Assignment:
Skip the pictures, please, and write out exactly the lines from the opening of the data through the line containing "a useless one.".
◇ ◇ ◇ ◇ ◇ ◇ ◇
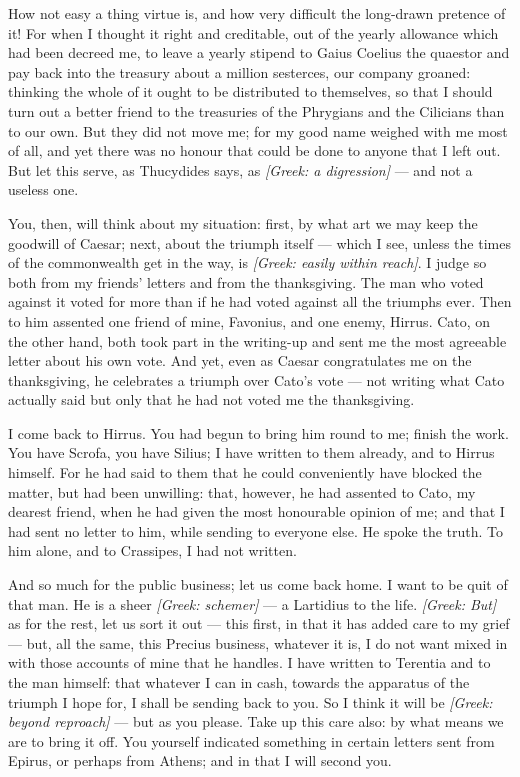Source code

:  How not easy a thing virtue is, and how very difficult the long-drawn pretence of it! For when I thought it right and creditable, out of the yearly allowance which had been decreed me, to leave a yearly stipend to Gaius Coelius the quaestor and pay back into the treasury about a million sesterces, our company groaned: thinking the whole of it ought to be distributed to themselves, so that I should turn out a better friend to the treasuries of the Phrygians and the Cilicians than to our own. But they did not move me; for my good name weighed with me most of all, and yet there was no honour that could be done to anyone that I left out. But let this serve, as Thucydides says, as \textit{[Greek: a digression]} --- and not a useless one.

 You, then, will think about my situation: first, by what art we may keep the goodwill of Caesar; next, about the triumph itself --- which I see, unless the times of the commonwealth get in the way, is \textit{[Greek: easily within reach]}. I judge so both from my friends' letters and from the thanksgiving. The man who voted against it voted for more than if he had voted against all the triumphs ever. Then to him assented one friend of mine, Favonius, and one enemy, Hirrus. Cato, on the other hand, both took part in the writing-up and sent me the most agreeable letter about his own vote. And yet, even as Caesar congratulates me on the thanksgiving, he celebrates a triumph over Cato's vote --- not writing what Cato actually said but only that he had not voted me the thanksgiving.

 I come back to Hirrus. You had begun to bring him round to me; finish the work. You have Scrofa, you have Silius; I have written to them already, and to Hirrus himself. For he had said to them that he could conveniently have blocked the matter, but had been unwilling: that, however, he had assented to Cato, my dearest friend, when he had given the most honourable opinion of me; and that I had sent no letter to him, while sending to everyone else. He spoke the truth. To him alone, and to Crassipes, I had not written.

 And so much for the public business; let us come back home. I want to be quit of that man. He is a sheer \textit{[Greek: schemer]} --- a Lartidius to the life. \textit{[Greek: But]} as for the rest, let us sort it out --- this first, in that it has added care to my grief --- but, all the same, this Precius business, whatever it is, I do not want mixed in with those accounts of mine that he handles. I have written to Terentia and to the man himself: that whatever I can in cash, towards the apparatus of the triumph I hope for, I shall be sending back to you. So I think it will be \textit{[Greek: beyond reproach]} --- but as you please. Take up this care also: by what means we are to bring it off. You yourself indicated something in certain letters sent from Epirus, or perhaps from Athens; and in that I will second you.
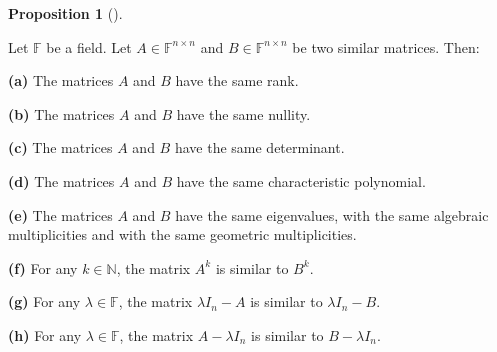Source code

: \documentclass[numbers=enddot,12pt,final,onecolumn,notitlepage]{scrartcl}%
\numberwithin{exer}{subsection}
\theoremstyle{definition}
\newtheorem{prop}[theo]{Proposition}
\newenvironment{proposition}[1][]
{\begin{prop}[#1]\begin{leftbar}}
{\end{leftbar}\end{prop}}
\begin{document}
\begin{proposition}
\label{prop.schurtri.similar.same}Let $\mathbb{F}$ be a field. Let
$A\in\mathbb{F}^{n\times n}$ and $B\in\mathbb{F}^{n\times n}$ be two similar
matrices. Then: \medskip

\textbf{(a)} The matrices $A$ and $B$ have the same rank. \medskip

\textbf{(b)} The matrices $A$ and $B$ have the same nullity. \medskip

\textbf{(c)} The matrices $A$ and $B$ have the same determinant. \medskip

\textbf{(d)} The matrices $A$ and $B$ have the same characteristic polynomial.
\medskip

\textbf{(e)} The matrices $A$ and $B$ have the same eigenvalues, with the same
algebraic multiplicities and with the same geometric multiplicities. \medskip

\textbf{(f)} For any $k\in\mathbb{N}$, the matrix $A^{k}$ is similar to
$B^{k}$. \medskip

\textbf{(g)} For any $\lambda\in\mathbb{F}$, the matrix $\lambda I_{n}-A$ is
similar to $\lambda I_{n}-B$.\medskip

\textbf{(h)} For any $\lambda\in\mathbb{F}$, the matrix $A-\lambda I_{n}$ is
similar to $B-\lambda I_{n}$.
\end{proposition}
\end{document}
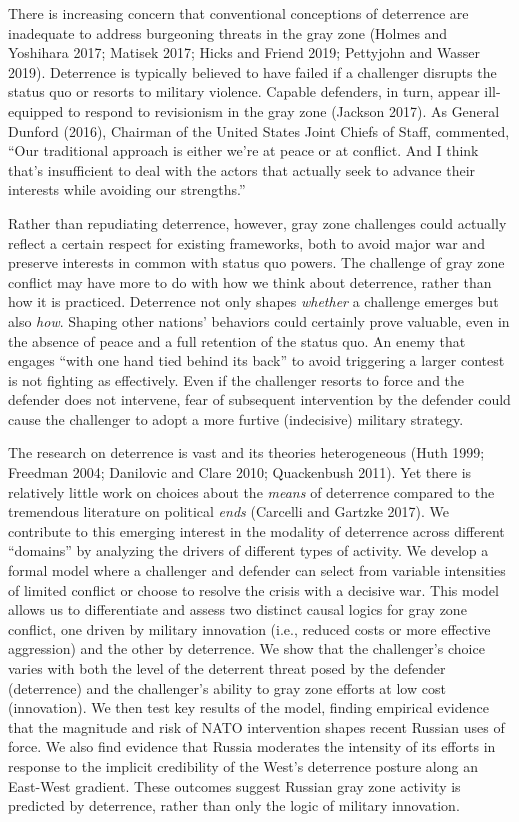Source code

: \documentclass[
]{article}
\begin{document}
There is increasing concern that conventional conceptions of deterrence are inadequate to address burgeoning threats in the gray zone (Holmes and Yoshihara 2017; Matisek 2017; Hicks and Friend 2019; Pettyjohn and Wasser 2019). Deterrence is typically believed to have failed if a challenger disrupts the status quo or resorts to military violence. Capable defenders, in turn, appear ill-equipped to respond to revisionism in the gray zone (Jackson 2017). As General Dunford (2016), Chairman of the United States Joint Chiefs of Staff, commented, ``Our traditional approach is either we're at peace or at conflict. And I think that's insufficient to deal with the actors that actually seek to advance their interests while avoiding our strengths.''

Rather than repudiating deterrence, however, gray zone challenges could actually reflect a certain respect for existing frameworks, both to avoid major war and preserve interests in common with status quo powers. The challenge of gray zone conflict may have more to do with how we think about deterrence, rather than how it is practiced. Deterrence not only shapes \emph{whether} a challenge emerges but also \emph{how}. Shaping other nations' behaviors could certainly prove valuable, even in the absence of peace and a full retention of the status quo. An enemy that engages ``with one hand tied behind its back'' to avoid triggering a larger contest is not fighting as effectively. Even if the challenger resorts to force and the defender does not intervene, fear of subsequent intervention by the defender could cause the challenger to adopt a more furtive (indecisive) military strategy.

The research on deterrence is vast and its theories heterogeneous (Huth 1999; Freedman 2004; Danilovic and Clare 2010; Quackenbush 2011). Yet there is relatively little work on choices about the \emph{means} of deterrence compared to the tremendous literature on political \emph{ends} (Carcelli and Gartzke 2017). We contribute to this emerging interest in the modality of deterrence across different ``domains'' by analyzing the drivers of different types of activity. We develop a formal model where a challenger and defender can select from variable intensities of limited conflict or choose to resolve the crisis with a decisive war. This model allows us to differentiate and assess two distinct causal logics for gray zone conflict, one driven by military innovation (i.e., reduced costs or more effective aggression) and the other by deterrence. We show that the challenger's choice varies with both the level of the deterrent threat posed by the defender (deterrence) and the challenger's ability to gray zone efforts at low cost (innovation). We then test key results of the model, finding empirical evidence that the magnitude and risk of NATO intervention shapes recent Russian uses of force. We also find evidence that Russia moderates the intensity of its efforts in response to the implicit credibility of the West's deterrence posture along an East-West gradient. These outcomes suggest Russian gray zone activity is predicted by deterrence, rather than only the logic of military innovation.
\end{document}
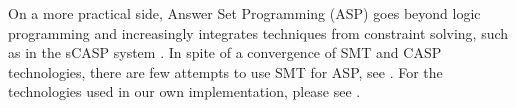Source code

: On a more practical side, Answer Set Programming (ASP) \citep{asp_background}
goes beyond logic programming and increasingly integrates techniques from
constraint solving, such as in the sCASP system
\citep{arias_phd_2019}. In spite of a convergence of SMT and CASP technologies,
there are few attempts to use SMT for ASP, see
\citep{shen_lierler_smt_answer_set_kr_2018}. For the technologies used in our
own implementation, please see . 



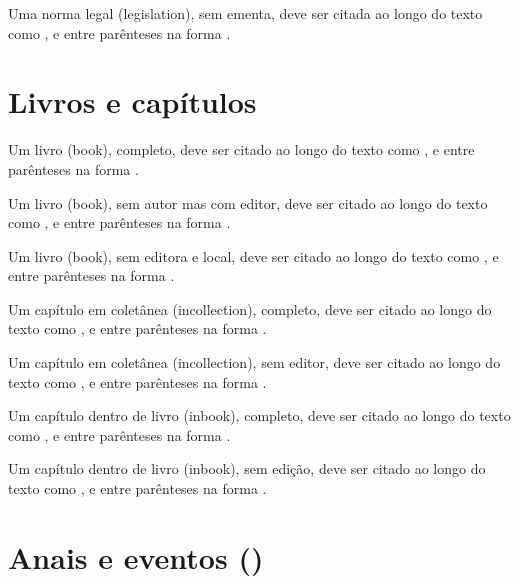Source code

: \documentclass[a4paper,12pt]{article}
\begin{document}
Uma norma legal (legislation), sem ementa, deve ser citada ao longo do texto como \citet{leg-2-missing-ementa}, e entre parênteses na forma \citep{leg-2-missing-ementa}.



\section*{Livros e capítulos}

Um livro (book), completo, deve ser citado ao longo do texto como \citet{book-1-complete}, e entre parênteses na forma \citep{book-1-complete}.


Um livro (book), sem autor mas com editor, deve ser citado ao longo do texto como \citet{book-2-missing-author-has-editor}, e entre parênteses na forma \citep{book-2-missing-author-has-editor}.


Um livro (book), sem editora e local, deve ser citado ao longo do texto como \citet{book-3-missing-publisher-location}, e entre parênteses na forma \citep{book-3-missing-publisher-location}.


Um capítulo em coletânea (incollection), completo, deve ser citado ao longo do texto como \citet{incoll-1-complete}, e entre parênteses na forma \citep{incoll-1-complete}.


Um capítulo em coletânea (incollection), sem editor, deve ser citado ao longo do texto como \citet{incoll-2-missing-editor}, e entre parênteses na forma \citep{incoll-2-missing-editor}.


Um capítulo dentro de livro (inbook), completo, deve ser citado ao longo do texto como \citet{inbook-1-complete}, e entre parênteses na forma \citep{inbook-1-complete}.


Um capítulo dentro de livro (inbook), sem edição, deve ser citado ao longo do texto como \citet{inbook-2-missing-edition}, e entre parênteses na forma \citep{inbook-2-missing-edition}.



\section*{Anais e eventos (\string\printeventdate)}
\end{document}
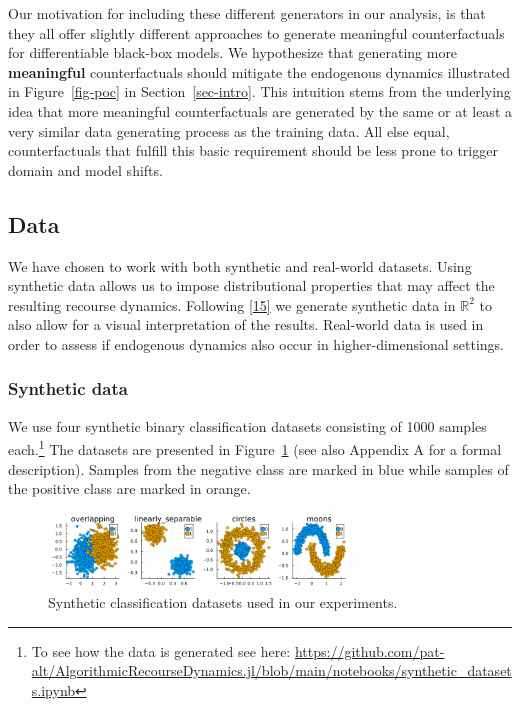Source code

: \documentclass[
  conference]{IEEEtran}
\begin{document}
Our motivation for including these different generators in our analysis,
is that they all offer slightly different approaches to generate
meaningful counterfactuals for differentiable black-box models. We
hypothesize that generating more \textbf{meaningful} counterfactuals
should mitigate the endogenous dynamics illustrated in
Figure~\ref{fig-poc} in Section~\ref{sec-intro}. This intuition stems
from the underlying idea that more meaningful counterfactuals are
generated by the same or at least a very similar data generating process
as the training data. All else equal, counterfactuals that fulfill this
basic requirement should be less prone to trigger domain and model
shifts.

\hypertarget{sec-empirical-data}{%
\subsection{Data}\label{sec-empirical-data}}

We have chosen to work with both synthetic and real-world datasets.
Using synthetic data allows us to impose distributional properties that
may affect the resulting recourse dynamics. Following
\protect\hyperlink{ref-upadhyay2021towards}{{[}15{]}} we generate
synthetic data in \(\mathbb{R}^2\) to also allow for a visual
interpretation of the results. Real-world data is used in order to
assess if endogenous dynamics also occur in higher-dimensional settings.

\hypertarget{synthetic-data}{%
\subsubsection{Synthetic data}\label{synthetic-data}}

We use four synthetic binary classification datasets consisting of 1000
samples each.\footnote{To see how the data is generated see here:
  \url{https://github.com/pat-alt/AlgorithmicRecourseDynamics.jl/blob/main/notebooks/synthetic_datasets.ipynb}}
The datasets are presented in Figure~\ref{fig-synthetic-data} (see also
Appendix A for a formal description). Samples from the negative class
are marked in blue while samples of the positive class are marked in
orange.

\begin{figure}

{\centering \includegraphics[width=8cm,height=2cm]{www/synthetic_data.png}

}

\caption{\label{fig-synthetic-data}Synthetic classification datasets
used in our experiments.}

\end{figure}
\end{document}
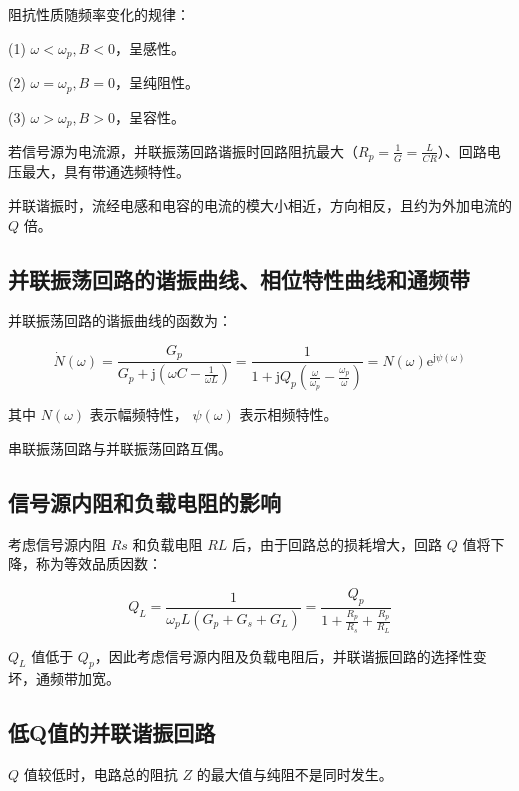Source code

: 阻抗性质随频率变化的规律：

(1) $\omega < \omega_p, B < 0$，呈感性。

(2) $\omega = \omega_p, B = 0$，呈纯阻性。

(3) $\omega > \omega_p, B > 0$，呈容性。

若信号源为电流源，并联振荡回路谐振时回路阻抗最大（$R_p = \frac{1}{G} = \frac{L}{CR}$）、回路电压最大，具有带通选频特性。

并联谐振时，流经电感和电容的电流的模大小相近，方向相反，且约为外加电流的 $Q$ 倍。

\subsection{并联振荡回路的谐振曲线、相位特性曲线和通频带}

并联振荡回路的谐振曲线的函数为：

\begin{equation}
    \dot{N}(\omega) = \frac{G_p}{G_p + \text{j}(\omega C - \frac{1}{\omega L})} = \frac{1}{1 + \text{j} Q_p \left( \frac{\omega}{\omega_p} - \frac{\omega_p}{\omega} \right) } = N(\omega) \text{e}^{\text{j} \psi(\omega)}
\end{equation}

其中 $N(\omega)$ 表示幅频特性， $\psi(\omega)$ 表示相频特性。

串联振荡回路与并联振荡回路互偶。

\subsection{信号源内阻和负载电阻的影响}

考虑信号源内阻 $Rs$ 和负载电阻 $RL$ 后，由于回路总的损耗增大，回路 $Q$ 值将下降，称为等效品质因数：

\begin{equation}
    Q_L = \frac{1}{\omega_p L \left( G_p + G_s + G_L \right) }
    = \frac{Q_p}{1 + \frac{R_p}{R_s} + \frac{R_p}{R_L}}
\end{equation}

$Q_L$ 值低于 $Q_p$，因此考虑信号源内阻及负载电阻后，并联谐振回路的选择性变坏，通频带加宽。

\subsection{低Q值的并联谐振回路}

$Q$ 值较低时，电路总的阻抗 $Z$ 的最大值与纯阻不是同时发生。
◇ ◇ ◇ ◇ ◇ ◇ ◇
Solution for this problem:
Source code

:  How not easy a thing virtue is, and how very difficult the long-drawn pretence of it! For when I thought it right and creditable, out of the yearly allowance which had been decreed me, to leave a yearly stipend to Gaius Coelius the quaestor and pay back into the treasury about a million sesterces, our company groaned: thinking the whole of it ought to be distributed to themselves, so that I should turn out a better friend to the treasuries of the Phrygians and the Cilicians than to our own. But they did not move me; for my good name weighed with me most of all, and yet there was no honour that could be done to anyone that I left out. But let this serve, as Thucydides says, as \textit{[Greek: a digression]} --- and not a useless one.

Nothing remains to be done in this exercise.